Speaking of which, the best recent software news is that not only is RVV 0.7.1 support (under the name "xtheadvector") now upstreamed into the upcoming gcc 14 (and matching binutils), the standard C intrinsics for RVV can generate code for either RVV 0.7.1 or 1.0.

Someone recently published on Reddit a project using fairly extensive RVV intrinsics. They didn't have any 1.0 hardware and could only test it on qemu. I was able to very quickly and easily (just changing compiler options in the makefile, no source code changes needed) able to use gcc 14 to build and run it in RVV 0.7.1 on my C910-based LicheePi 4A.

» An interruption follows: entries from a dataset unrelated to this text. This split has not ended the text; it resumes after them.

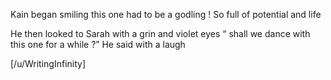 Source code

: Kain began smiling this one had to be a godling ! So full of potential and life 

He then looked to Sarah with a grin and violet eyes “ shall we dance with this one for a while ?” He said with a laugh 

[/u/WritingInfinity] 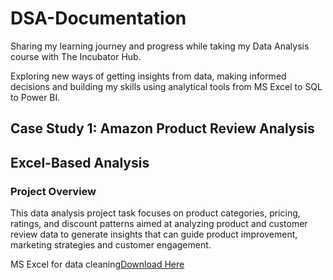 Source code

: # DSA-Documentation

Sharing my learning journey and progress while taking my Data Analysis course with The Incubator Hub.

Exploring new ways of getting insights from data, making informed decisions and building my skills using analytical tools from MS Excel to SQL to Power BI.

## Case Study 1: Amazon Product Review Analysis
## Excel-Based Analysis

### Project Overview
This data analysis project task focuses on product categories, pricing, ratings, and discount patterns aimed at analyzing product and customer review data to generate insights that can guide product improvement, marketing strategies and customer engagement.

MS Excel for data cleaning[Download Here](https://www.microsoft.com)
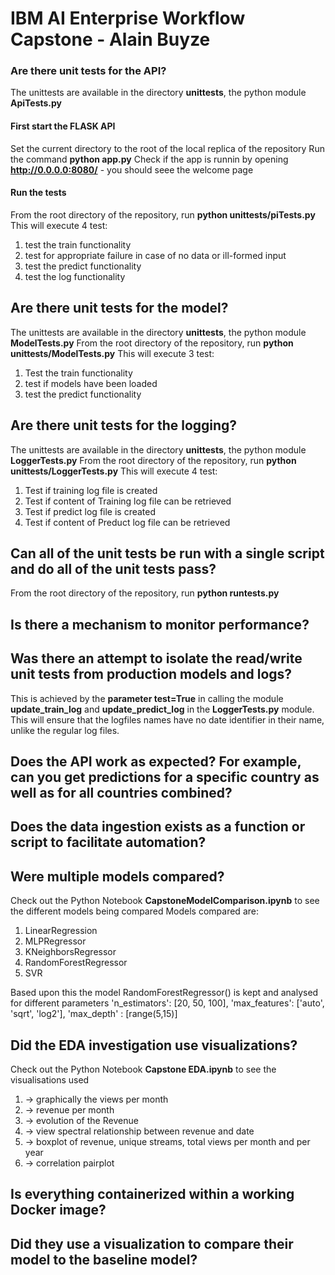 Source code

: # IBM AI Enterprise Workflow Capstone - Alain Buyze

### Are there unit tests for the API?
The unittests are available in the directory **unittests**, the python module **ApiTests.py**
#### First start the FLASK API
Set the current directory to the root of the local replica of the repository
Run the command **python app.py**
Check if the app is runnin by opening **http://0.0.0.0:8080/** - you should seee the welcome page
#### Run the tests

From the root directory of the repository, run **python unittests/piTests.py**
This will execute 4 test:
1. test the train functionality
2. test for appropriate failure in case of no data or ill-formed input
3. test the predict functionality
4. test the log functionality

## Are there unit tests for the model?
The unittests are available in the directory **unittests**, the python module **ModelTests.py**
From the root directory of the repository, run **python unittests/ModelTests.py**
This will execute 3 test:
1. Test the train functionality
2. test if models have been loaded
3. test the predict functionality

## Are there unit tests for the logging?
The unittests are available in the directory **unittests**, the python module **LoggerTests.py**
From the root directory of the repository, run **python unittests/LoggerTests.py**
This will execute 4 test:
1. Test if training log file is created
2. Test if content of Training log file can be retrieved 
3. Test if predict log file is created
4. Test if content of Preduct log file can be retrieved

## Can all of the unit tests be run with a single script and do all of the unit tests pass?
From the root directory of the repository, run **python runtests.py** 
 
## Is there a mechanism to monitor performance?


## Was there an attempt to isolate the read/write unit tests from production models and logs?
This is achieved by the **parameter test=True** in calling the module **update_train_log** and **update_predict_log** in the **LoggerTests.py** module. 
This will ensure that the logfiles names have no date identifier in their name, unlike the regular log files. 


## Does the API work as expected? For example, can you get predictions for a specific country as well as for all countries combined?


## Does the data ingestion exists as a function or script to facilitate automation?


## Were multiple models compared?
Check out the Python Notebook **CapstoneModelComparison.ipynb** to see the different models being compared
Models compared are: 
1. LinearRegression
2. MLPRegressor
3. KNeighborsRegressor
4. RandomForestRegressor
5. SVR

Based upon this the model RandomForestRegressor() is kept and analysed for different parameters
    'n_estimators': [20, 50, 100],
    'max_features': ['auto', 'sqrt', 'log2'],
    'max_depth' : [range(5,15)]


## Did the EDA investigation use visualizations?
Check out the Python Notebook **Capstone EDA.ipynb** to see the visualisations used
1. -> graphically the views per month
2. -> revenue per month
3. -> evolution of the Revenue
4. -> view spectral relationship between revenue and date 
5. -> boxplot of revenue, unique streams, total views per month and per year
6. -> correlation pairplot

## Is everything containerized within a working Docker image?


## Did they use a visualization to compare their model to the baseline model?
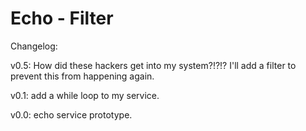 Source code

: # Echo - Filter

Changelog:

v0.5: How did these hackers get into my system?!?!? I'll add a filter to prevent this from happening again.

v0.1: add a while loop to my service.

v0.0: echo service prototype. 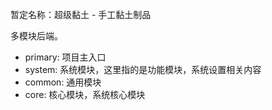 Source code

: 暂定名称：超级黏土 - 手工黏土制品

多模块后端。

- primary: 项目主入口
- system: 系统模块，这里指的是功能模块，系统设置相关内容
- common: 通用模块
- core: 核心模块，系统核心模块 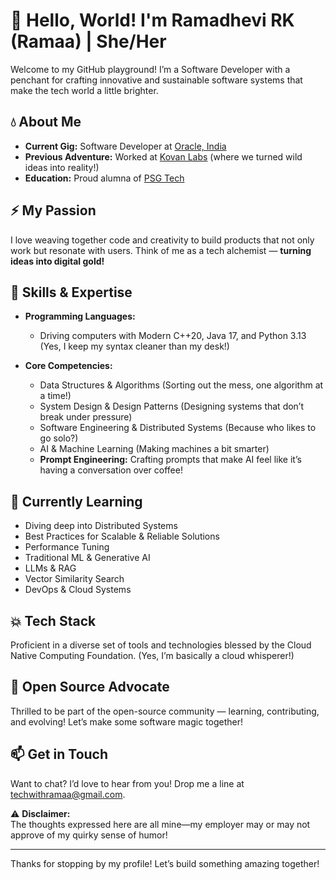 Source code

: # 🐼 Hello, World! I'm Ramadhevi RK (Ramaa) | She/Her

Welcome to my GitHub playground!
I’m a Software Developer with a penchant for crafting innovative and sustainable software systems that make the tech world a little brighter.

## 💧 About Me

- **Current Gig:** Software Developer at [Oracle, India](https://oracle.com)
- **Previous Adventure:** Worked at [Kovan Labs](https://kovanlabs.com) (where we turned wild ideas into reality!)  
- **Education:** Proud alumna of [PSG Tech](https://www.psgtech.edu)

## ⚡ My Passion

I love weaving together code and creativity to build products that not only work but resonate with users. Think of me as a tech alchemist — **turning ideas into digital gold!**

## 🔧 Skills & Expertise

- **Programming Languages:**  
  - Driving computers with Modern C++20, Java 17, and Python 3.13 (Yes, I keep my syntax cleaner than my desk!)

- **Core Competencies:**  
  - Data Structures & Algorithms (Sorting out the mess, one algorithm at a time!)  
  - System Design & Design Patterns (Designing systems that don’t break under pressure)  
  - Software Engineering & Distributed Systems (Because who likes to go solo?)  
  - AI & Machine Learning (Making machines a bit smarter)  
  - **Prompt Engineering:** Crafting prompts that make AI feel like it’s having a conversation over coffee!

## 🌱 Currently Learning

- Diving deep into Distributed Systems
- Best Practices for Scalable & Reliable Solutions
- Performance Tuning
- Traditional ML & Generative AI
- LLMs & RAG  
- Vector Similarity Search 
- DevOps & Cloud Systems

## 💥 Tech Stack

Proficient in a diverse set of tools and technologies blessed by the Cloud Native Computing Foundation. (Yes, I’m basically a cloud whisperer!)

## 💚 Open Source Advocate

Thrilled to be part of the open-source community — learning, contributing, and evolving! Let’s make some software magic together!

## 📫 Get in Touch

Want to chat? I’d love to hear from you! Drop me a line at [techwithramaa@gmail.com](mailto:techwithramaa@gmail.com). 

⚠️ **Disclaimer:**  
The thoughts expressed here are all mine—my employer may or may not approve of my quirky sense of humor!

---

Thanks for stopping by my profile! Let’s build something amazing together!


<!---
EngineeringWithRamaa/EngineeringWithRamaa is a ✨ special ✨ repository because its `README.md` (this file) appears on your GitHub profile.
You can click the Preview link to take a look at your changes.
--->
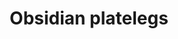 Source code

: ---
layout: item
title: Obsidian platelegs
item-id: 21304
datatable: true
id: 21304
name: "Obsidian platelegs"
members: true
lowalch: 26800
highalch: 40200
examine: "Provides excellent protection."
monsters:
  - id: 2173
    name: "TzHaar-Ket"
    members: true
    combat_level: 149
    wiki_url: "https://oldschool.runescape.wiki/w/TzHaar-Ket#Level_149"
    drops:
      - quantity: "1"
        rarity: 0.0005
    image: "https://oldschool.runescape.wiki/images/6/6c/TzHaar-Ket.png?ee1fa"
  - id: 7679
    name: "TzHaar-Ket"
    members: true
    combat_level: 221
    wiki_url: "https://oldschool.runescape.wiki/w/TzHaar-Ket#Level_221"
    drops:
      - quantity: "1"
        rarity: 0.0005
    image: "https://oldschool.runescape.wiki/images/6/6c/TzHaar-Ket.png?ee1fa"
--- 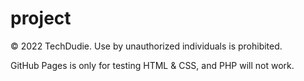 # project

© 2022 TechDudie. Use by unauthorized individuals is prohibited.

GitHub Pages is only for testing HTML & CSS, and PHP will not work.
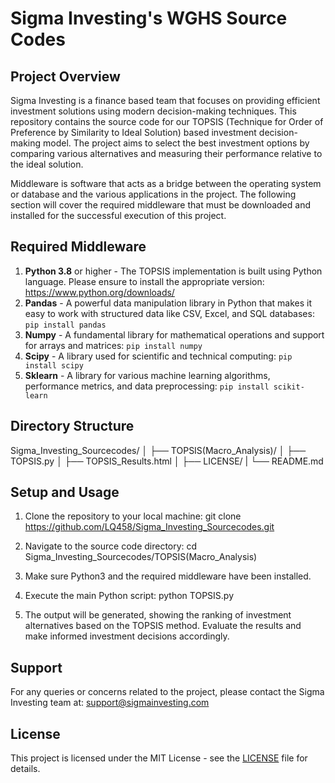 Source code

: # Sigma Investing's WGHS Source Codes

## Project Overview

Sigma Investing is a finance based team that focuses on providing efficient investment solutions using modern decision-making techniques. This repository contains the source code for our TOPSIS (Technique for Order of Preference by Similarity to Ideal Solution) based investment decision-making model. The project aims to select the best investment options by comparing various alternatives and measuring their performance relative to the ideal solution.

Middleware is software that acts as a bridge between the operating system or database and the various applications in the project. The following section will cover the required middleware that must be downloaded and installed for the successful execution of this project.

## Required Middleware

1. **Python 3.8** or higher - The TOPSIS implementation is built using Python language. Please ensure to install the appropriate version: https://www.python.org/downloads/
2. **Pandas** - A powerful data manipulation library in Python that makes it easy to work with structured data like CSV, Excel, and SQL databases: `pip install pandas`
3. **Numpy** - A fundamental library for mathematical operations and support for arrays and matrices: `pip install numpy`
4. **Scipy** - A library used for scientific and technical computing: `pip install scipy`
5. **Sklearn** - A library for various machine learning algorithms, performance metrics, and data preprocessing: `pip install scikit-learn`

## Directory Structure
Sigma_Investing_Sourcecodes/
│
├── TOPSIS(Macro_Analysis)/
│ ├── TOPSIS.py
│ ├── TOPSIS_Results.html
│
├── LICENSE/
|
└── README.md


## Setup and Usage

1. Clone the repository to your local machine:
git clone https://github.com/LQ458/Sigma_Investing_Sourcecodes.git


2. Navigate to the source code directory:
cd Sigma_Investing_Sourcecodes/TOPSIS(Macro_Analysis)


3. Make sure Python3 and the required middleware have been installed.

4. Execute the main Python script:
python TOPSIS.py

5. The output will be generated, showing the ranking of investment alternatives based on the TOPSIS method. Evaluate the results and make informed investment decisions accordingly.

## Support

For any queries or concerns related to the project, please contact the Sigma Investing team at: support@sigmainvesting.com

## License

This project is licensed under the MIT License - see the [LICENSE](LICENSE) file for details.
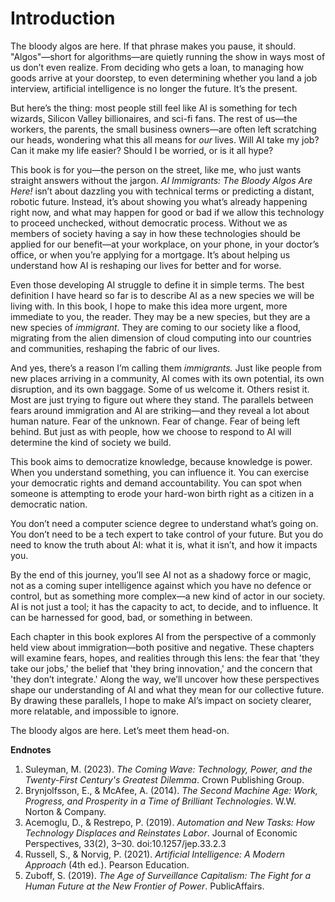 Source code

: 

# Introduction

The bloody algos are here. If that phrase makes you pause, it should. "Algos"—short for algorithms—are quietly running the show in ways most of us don’t even realize. From deciding who gets a loan, to managing how goods arrive at your doorstep, to even determining whether you land a job interview, artificial intelligence is no longer the future. It’s the present.

But here’s the thing: most people still feel like AI is something for tech wizards, Silicon Valley billionaires, and sci-fi fans. The rest of us—the workers, the parents, the small business owners—are often left scratching our heads, wondering what this all means for *our* lives. Will AI take my job? Can it make my life easier? Should I be worried, or is it all hype?

This book is for you—the person on the street, like me, who just wants straight answers without the jargon. *AI Immigrants: The Bloody Algos Are Here!* isn’t about dazzling you with technical terms or predicting a distant, robotic future. Instead, it’s about showing you what’s already happening right now, and what may happen for good or bad if we allow this technology to proceed unchecked, without democratic process. Without we as members of society having a say in how these technologies should be applied for our benefit—at your workplace, on your phone, in your doctor’s office, or when you’re applying for a mortgage. It’s about helping us understand how AI is reshaping our lives for better and for worse.

Even those developing AI struggle to define it in simple terms. The best definition I have heard so far is to describe AI as a new species we will be living with. In this book, I hope to make this idea more urgent, more immediate to you, the reader. They may be a new species, but they are a new species of *immigrant*. They are coming to our society like a flood, migrating from the alien dimension of cloud computing into our countries and communities, reshaping the fabric of our lives.

And yes, there’s a reason I’m calling them *immigrants.* Just like people from new places arriving in a community, AI comes with its own potential, its own disruption, and its own baggage. Some of us welcome it. Others resist it. Most are just trying to figure out where they stand. The parallels between fears around immigration and AI are striking—and they reveal a lot about human nature. Fear of the unknown. Fear of change. Fear of being left behind. But just as with people, how we choose to respond to AI will determine the kind of society we build.

This book aims to democratize knowledge, because knowledge is power. When you understand something, you can influence it. You can exercise your democratic rights and demand accountability. You can spot when someone is attempting to erode your hard-won birth right as a citizen in a democratic nation.

You don’t need a computer science degree to understand what’s going on. You don’t need to be a tech expert to take control of your future. But you do need to know the truth about AI: what it is, what it isn’t, and how it impacts you.

By the end of this journey, you’ll see AI not as a shadowy force or magic, not as a coming super intelligence against which you have no defence or control, but as something more complex—a new kind of actor in our society. AI is not just a tool; it has the capacity to act, to decide, and to influence. It can be harnessed for good, bad, or something in between.

Each chapter in this book explores AI from the perspective of a commonly held view about immigration—both positive and negative. These chapters will examine fears, hopes, and realities through this lens: the fear that 'they take our jobs,' the belief that 'they bring innovation,' and the concern that 'they don’t integrate.' Along the way, we’ll uncover how these perspectives shape our understanding of AI and what they mean for our collective future. By drawing these parallels, I hope to make AI’s impact on society clearer, more relatable, and impossible to ignore. 

The bloody algos are here. Let’s meet them head-on.

**Endnotes**

1. Suleyman, M. (2023). *The Coming Wave: Technology, Power, and the Twenty-First Century's Greatest Dilemma*. Crown Publishing Group.
2. Brynjolfsson, E., & McAfee, A. (2014). *The Second Machine Age: Work, Progress, and Prosperity in a Time of Brilliant Technologies*. W.W. Norton & Company.
3. Acemoglu, D., & Restrepo, P. (2019). *Automation and New Tasks: How Technology Displaces and Reinstates Labor*. Journal of Economic Perspectives, 33(2), 3–30. doi:10.1257/jep.33.2.3
4. Russell, S., & Norvig, P. (2021). *Artificial Intelligence: A Modern Approach* (4th ed.). Pearson Education.
5. Zuboff, S. (2019). *The Age of Surveillance Capitalism: The Fight for a Human Future at the New Frontier of Power*. PublicAffairs. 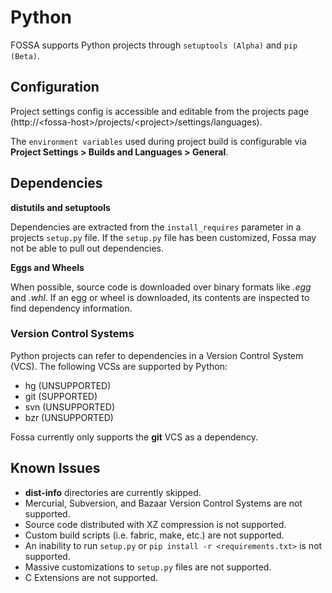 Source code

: # Python

FOSSA supports Python projects through `setuptools (Alpha)` and `pip (Beta)`.

## Configuration

Project settings config is accessible and editable from the projects page (http://&lt;fossa-host&gt;/projects/&lt;project&gt;/settings/languages).

The `environment variables` used during project build is configurable via **Project Settings > Builds and Languages > General**.

## Dependencies

**distutils and setuptools**

Dependencies are extracted from the `install_requires` parameter in a projects `setup.py` file. If the `setup.py` file has been customized, Fossa may not be able to pull out dependencies.

**Eggs and Wheels**

When possible, source code is downloaded over binary formats like *.egg* and *.whl*. If an egg or wheel is downloaded, its contents are inspected to find dependency information.

### Version Control Systems

Python projects can refer to dependencies in a Version Control System (VCS). The following VCSs are supported by Python:

- hg (UNSUPPORTED)
- git (SUPPORTED)
- svn (UNSUPPORTED)
- bzr (UNSUPPORTED)

Fossa currently only supports the **git** VCS as a dependency.

## Known Issues

- **dist-info** directories are currently skipped.
- Mercurial, Subversion, and Bazaar Version Control Systems are not supported.
- Source code distributed with XZ compression is not supported.
- Custom build scripts (i.e. fabric, make, etc.) are not supported.
- An inability to run `setup.py` or `pip install -r <requirements.txt>` is not supported.
- Massive customizations to `setup.py` files are not supported.
- C Extensions are not supported.
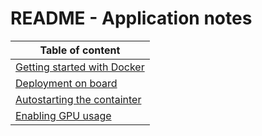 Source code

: # README - Application notes

| Table of content| 
|-|
| [Getting started with Docker](../Docker/docker.md)|
| [Deployment on board](../Docker/deployVPU.md)|
| [Autostarting the containter](../Docker/autostart.md)|
| [Enabling GPU usage](../Docker/gpu.md)|

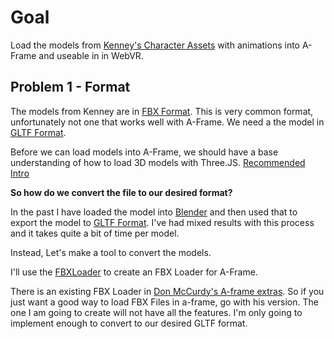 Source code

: # Goal

Load the models from [Kenney's Character Assets](https://kenney.itch.io/kenney-character-assets) with animations into A-Frame and useable in in WebVR.

## Problem 1 - Format
The models from Kenney are in [FBX Format](https://en.wikipedia.org/wiki/FBX). This is very common format, unfortunately not one that works well with A-Frame. We need a the model in [GLTF Format](https://en.wikipedia.org/wiki/GlTF).

Before we can load models into A-Frame, we should have a base understanding of how to load 3D models with Three.JS. [Recommended Intro](https://threejs.org/docs/index.html#manual/en/introduction/Loading-3D-models)

**So how do we convert the file to our desired format?**

In the past I have loaded the model into [Blender](https://www.blender.org/) and then used that to export the model to [GLTF Format](https://en.wikipedia.org/wiki/GlTF). I've had mixed results with this process and it takes quite a bit of time per model.

Instead, Let's make a tool to convert the models.

I'll use the [FBXLoader](https://github.com/mrdoob/three.js/blob/dev/examples/js/loaders/FBXLoader.js) to create an FBX Loader for A-Frame.

There is an existing FBX Loader in [Don McCurdy's A-frame extras](https://github.com/donmccurdy/aframe-extras/tree/master/src/loaders). So if you just want a good way to load FBX Files in a-frame, go with his version. The one I am going to create will not have all the features. I'm only going to implement enough to convert to our desired GLTF format.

https://reddit.com/r/RISCV/comments/1b57gib/comment/kt4t428/

That now clears the way to libraries using the ifunc (or other) mechanism to provide RV64GC, RVV 1.0, and RVV 0.7.1 implementations, either hand writing two (very similar) RVV assembly language versions or one version using intrinsics and just compile it twice.

nick-knight commented 7 months ago

I acknowledge Bruce's comments. While I don't have strong opinions myself about the current state of affairs, I do feel more strongly about a certain terminological issue:

RVV 0.7.1 support (under the name "xtheadvector")

I prefer to restrict "RVV" to refer to the ratified standard V-extension, and "XTheadVector" to refer to Alibaba's (nonconforming, nonstandard) extension.

I acknowledge that there is some inertia referring to XTheadVector as "RVV 0.7.1", so I'll leave it up to Alibaba to fight a marketing battle.